En definitiva, que más allá de las declaraciones apasionadas y de los análisis insensatos, la realidad electoral va apareciendo para disgusto de unos y alegría de otros. Y seguramente ha estado ahí siempre, aunque el ruido y la propaganda hayan tendido a ocultarla. Y es que, bien visto, la pretendida fortaleza arrasadora del PP que se pregonaba hasta hace poco era sobre todo una operación de marketing para publicitar al nuevo líder del partido, Alberto Núñez Feijoo, y para ocultar el desastre interno que había provocado la caída de su predecesor y que probablemente aún no se ha arreglado del todo.

Pero en pocos meses ese montaje se ha difuminado y lo que se han impuesto en el escenario público han sido las carencias y limitaciones de Núñez Feijóo. Que seguramente tienen mucha más responsabilidad en la caída de las expectativas electorales del PP que cualquier otro factor. Si a eso se añade que Pedro Sánchez ha liderado una reacción de fuste para afianzar y mejorar las posiciones del PSOE, el milagro del cambio de tendencia debería quedar aclarado.

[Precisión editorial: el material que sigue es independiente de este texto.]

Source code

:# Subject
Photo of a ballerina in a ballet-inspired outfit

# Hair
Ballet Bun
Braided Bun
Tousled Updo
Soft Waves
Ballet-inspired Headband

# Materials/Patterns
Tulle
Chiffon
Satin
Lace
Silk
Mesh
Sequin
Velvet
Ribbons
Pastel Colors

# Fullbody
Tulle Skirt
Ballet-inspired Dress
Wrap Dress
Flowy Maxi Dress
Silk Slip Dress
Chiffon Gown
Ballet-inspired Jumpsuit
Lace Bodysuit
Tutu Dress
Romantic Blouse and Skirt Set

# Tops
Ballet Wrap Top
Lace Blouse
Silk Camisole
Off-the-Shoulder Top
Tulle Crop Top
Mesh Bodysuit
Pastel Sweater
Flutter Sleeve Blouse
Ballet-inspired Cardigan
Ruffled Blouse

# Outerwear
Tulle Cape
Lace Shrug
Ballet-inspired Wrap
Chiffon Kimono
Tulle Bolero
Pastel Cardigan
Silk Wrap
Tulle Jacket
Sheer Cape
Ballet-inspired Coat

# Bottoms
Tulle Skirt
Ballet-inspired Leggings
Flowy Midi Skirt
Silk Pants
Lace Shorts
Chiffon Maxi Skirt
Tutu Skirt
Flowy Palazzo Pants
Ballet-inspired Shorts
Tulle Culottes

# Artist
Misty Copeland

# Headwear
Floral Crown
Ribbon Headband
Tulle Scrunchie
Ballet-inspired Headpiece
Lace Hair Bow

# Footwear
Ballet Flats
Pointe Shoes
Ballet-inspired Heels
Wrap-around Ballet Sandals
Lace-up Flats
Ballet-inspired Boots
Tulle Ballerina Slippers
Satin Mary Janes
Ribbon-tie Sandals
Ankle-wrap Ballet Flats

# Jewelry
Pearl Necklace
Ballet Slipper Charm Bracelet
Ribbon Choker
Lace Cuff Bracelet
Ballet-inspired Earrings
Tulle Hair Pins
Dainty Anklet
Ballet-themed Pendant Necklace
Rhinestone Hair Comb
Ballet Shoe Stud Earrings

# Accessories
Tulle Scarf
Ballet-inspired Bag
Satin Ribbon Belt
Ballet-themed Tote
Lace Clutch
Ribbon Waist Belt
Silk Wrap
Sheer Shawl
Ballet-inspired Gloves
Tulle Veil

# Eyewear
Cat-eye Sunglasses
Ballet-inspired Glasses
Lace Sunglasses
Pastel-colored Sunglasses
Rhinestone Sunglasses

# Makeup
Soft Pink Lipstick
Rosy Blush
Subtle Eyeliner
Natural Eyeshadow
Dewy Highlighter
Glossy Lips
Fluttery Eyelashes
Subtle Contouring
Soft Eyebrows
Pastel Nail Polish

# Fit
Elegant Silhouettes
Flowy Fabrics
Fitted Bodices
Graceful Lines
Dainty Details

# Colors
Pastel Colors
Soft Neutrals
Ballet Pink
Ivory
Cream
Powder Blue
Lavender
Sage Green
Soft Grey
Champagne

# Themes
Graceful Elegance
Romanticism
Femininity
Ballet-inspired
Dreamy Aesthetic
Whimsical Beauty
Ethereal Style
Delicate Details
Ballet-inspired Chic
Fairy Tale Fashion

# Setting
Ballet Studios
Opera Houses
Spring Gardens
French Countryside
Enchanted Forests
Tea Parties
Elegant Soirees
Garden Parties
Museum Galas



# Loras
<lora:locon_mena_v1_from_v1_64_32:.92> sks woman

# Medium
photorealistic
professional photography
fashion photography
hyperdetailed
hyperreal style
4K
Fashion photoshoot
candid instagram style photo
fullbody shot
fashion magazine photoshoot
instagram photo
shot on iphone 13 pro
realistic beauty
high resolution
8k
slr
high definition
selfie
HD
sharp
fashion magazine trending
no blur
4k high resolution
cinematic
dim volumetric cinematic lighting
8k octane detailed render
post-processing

Con todo, la partida no ha acabado. Primero, habrá que ver qué resultados deparan las elecciones municipales y autonómicas, que todavía puede haber grandes sorpresas. Luego, qué consecuencias políticas producen esos resultados. Y finalmente quedará un semestre de guerra electoral que los partidos tendrán que rellenar día tras día para que no se deje de hablar de ellos. Lo que sí se puede anticipar es que el Gobierno seguirá con su política de anunciar medidas de impacto social como primer recurso electoralista. Porque hay dinero para hacerlo. Al menos hasta el día de las elecciones. Que luego vendrá la hora de sumar las deudas. Y tal vez de echarse las manos a la cabeza.